Nel 2014 la Banca d’Italia ha ordinato la cessione, entro 30 mesi, della partecipazione di Fininvest in Mediolanum superiore 9,99 % e la sospensione immediata dei diritti di voto inerenti alle azioni corrispondenti. L’adozione di tale misura era motivata dal fatto che Silvio Berlusconi era stato dichiarato colpevole di frode fiscale (la riabilitazione di Berlusconi è avvenuta nel 2018) e, di conseguenza, non soddisfaceva più il requisito di onorabilità al quale è subordinata la detenzione di una partecipazione qualificata. La decisione della Banca è stata annullata dal Consiglio di Stato italiano il 3 marzo 2016. Nel frattempo, nel 2015 la Mediolanum è stata incorporata dalla sua società figlia Banca Mediolanum. A seguito di tale assorbimento e della decisione del Consiglio di Stato, la Banca d’Italia e la BCE hanno ritenuto che Silvio Berlusconi e la Fininvest avessero acquisito una partecipazione qualificata nel capitale di Banca Mediolanum. Orbene, il diritto dell’Unione prevede che una siffatta acquisizione debba essere preceduta da una notifica ed essere oggetto di una valutazione da parte dell’autorità nazionale competente, che trasmette successivamente alla BCE una proposta di decisione. Spetta poi alla BCE opporsi o meno all’acquisizione della partecipazione qualificata.
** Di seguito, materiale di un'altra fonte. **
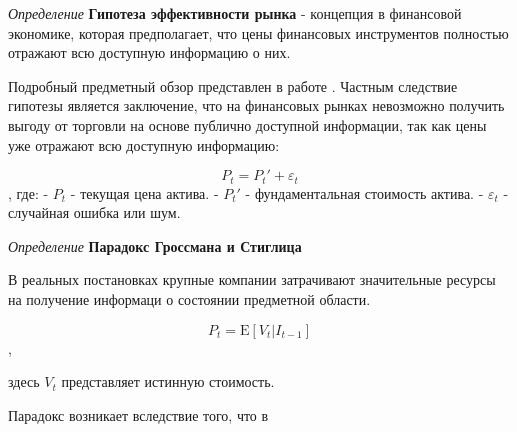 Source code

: \textit{Определение} \textbf{Гипотеза эффективности рынка} -  концепция в финансовой экономике, которая предполагает, что цены финансовых инструментов  полностью отражают всю доступную информацию о них. 

Подробный предметный обзор представлен в работе \cite{архипов2007предпосылки}. Частным следствие гипотезы является заключение, что на финансовых рынках невозможно получить выгоду от торговли на основе публично доступной информации, так как цены уже отражают всю доступную информацию:

\[ P_t = P_t' + \varepsilon_t \]
, где:
- \( P_t \) - текущая цена актива.
- \( P_t' \) - фундаментальная стоимость актива.
- \( \varepsilon_t \) - случайная ошибка или шум.


\textit{Определение} \textbf{Парадокс Гроссмана и Стиглица} \cite{grossman1980impossibility}



В реальных постановках крупные компании затрачивают значительные ресурсы на получение информаци о состоянии предметной области.


$$
    P_t = \mathrm{E}[V_t|I_{t-1}]
$$,

здесь $V_t$ представляет истинную стоимость.




Парадокс возникает вследствие того, что в $$


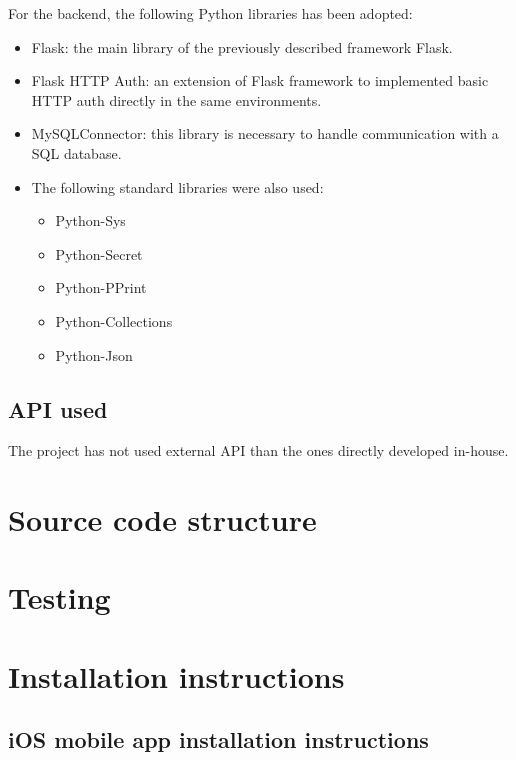 \documentclass{article}
\begin{document}
For the backend, the following Python libraries has been adopted:
\begin{itemize}
	\item Flask: the main library of the previously described framework Flask.
	\item Flask HTTP Auth: an extension of Flask framework to implemented basic HTTP auth directly in the same environments.
	\item MySQLConnector: this library is necessary to handle communication with a SQL database.
	\item The following standard libraries were also used:
			\begin{itemize}
				\item Python-Sys
				\item Python-Secret
				\item Python-PPrint
				\item Python-Collections
				\item Python-Json
			\end{itemize}
\end{itemize}



\subsection{API used}
The project has not used external API than the ones directly developed in-house.

\section{Source code structure}

\section{Testing}

\section{Installation instructions}

\subsection{iOS mobile app installation instructions}
\end{document}
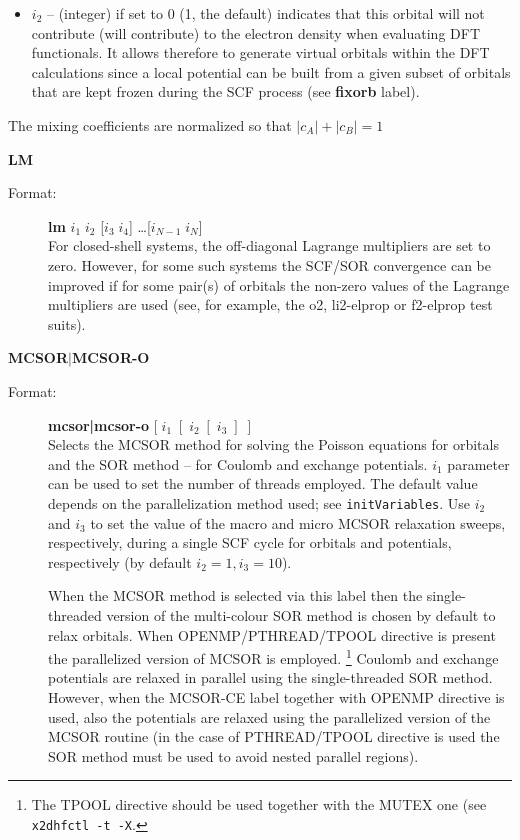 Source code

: \documentclass[10pt,a4paper]{article}
\newcommand{\ft}[1]{\texttt{#1}}
\newcommand{\fb}[1]{\textbf{#1}}
\begin{document}
\begin{description}
\begin{description}
\begin{description}
\begin{itemize}
\item[] $i_2$ -- (integer) if set to 0 (1, the default) indicates that this
  orbital will not contribute (will contribute) to the electron density
  when evaluating DFT functionals. It allows therefore to generate
  virtual orbitals within the DFT calculations since a local potential can
  be built from a given subset of orbitals that are kept frozen during the
  SCF process (see \fb{fixorb} label).

\end{itemize}
The mixing coefficients are normalized so that $|c_A|+|c_B|=1$

\end{description}
\end{description}

\item \textbf{LM}
\begin{description}
\item[Format:] \textbf{lm} $i_1 \; i_2$ [\;$i_3 \;i_4$\;] \ldots [\;$i_{N-1} \;i_{N}$\;] \\
  For closed-shell systems, the off-diagonal Lagrange multipliers are set to
  zero. However, for some such systems the SCF/SOR convergence can be
  improved if for some pair(s) of orbitals the non-zero values of the
  Lagrange multipliers are used (see, for example, the o2, li2-elprop or
  f2-elprop test suits).
\end{description}

\item \textbf{MCSOR$|$MCSOR-O}
\begin{description}
\item[Format:] \textbf{mcsor|mcsor-o} $[\;i_1\;[\;i_2\;[\;i_3\;]\;]$\\
  Selects the MCSOR method for solving the Poisson equations for orbitals
  and the SOR method -- for Coulomb and exchange potentials. $i_1$
  parameter can be used to set the number of threads employed. The default
  value depends on the parallelization method used; see
  \ft{initVariables}. Use $i_2$ and $i_3$ to set the value of the 
  macro and micro MCSOR relaxation sweeps, respectively, during a single SCF
  cycle for orbitals and potentials, respectively (by default
  $i_2=1, i_3=10$).

  When the MCSOR method is selected via this label then the single-threaded
  version of the multi-colour SOR method is chosen by default to relax
  orbitals. When OPENMP/PTHREAD/TPOOL directive is present the parallelized
  version of MCSOR is employed.%
  \footnote{The TPOOL directive should be used together with the MUTEX one
    (see \ft{x2dhfctl -t -X}.}  Coulomb and exchange potentials are relaxed
  in parallel using the single-threaded SOR method. However, when the
  MCSOR-CE label together with OPENMP directive is used, also the
  potentials are relaxed using the parallelized version of the MCSOR
  routine (in the case of PTHREAD/TPOOL directive is used the SOR method
  must be used to avoid nested parallel regions).


\end{description}
\end{description}
\end{document}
Interpellata dalla Banca d’Italia, la BCE si opponeva all’acquisizione di una partecipazione qualificata di Silvio Berlusconi in Banca Mediolanum in mancanza del requisito dell’onorabilità. Il ricorso di Silvio Berlusconi e della Fininvest per ottenere l’annullamento di tale decisione della BCE è stato respinto dal Tribunale dell’Unione. Su impugnazione di Fininvest e degli aventi causa di Silvio Berlusconi, la Corte di Giustizia ha annullato sia la sentenza del Tribunale dell’Unione che la decisione della BCE. Secondo la Corte,  non si poteva ritenere che Silvio Berlusconi avesse acquisito una partecipazione qualificata nel 2016, avendo egli soltanto conservato una partecipazione qualificata acquisita ben prima, a una data in cui le disposizioni di diritto dell’Unione applicate dalla BCE non erano ancora state recepite nell’ordinamento italiano. Poiché tali disposizioni sono prive di efficacia retroattiva, la BCE non poteva legittimamente opporsi alla detenzione di una partecipazione qualificata in Banca Mediolanum da parte di Silvio Berlusconi.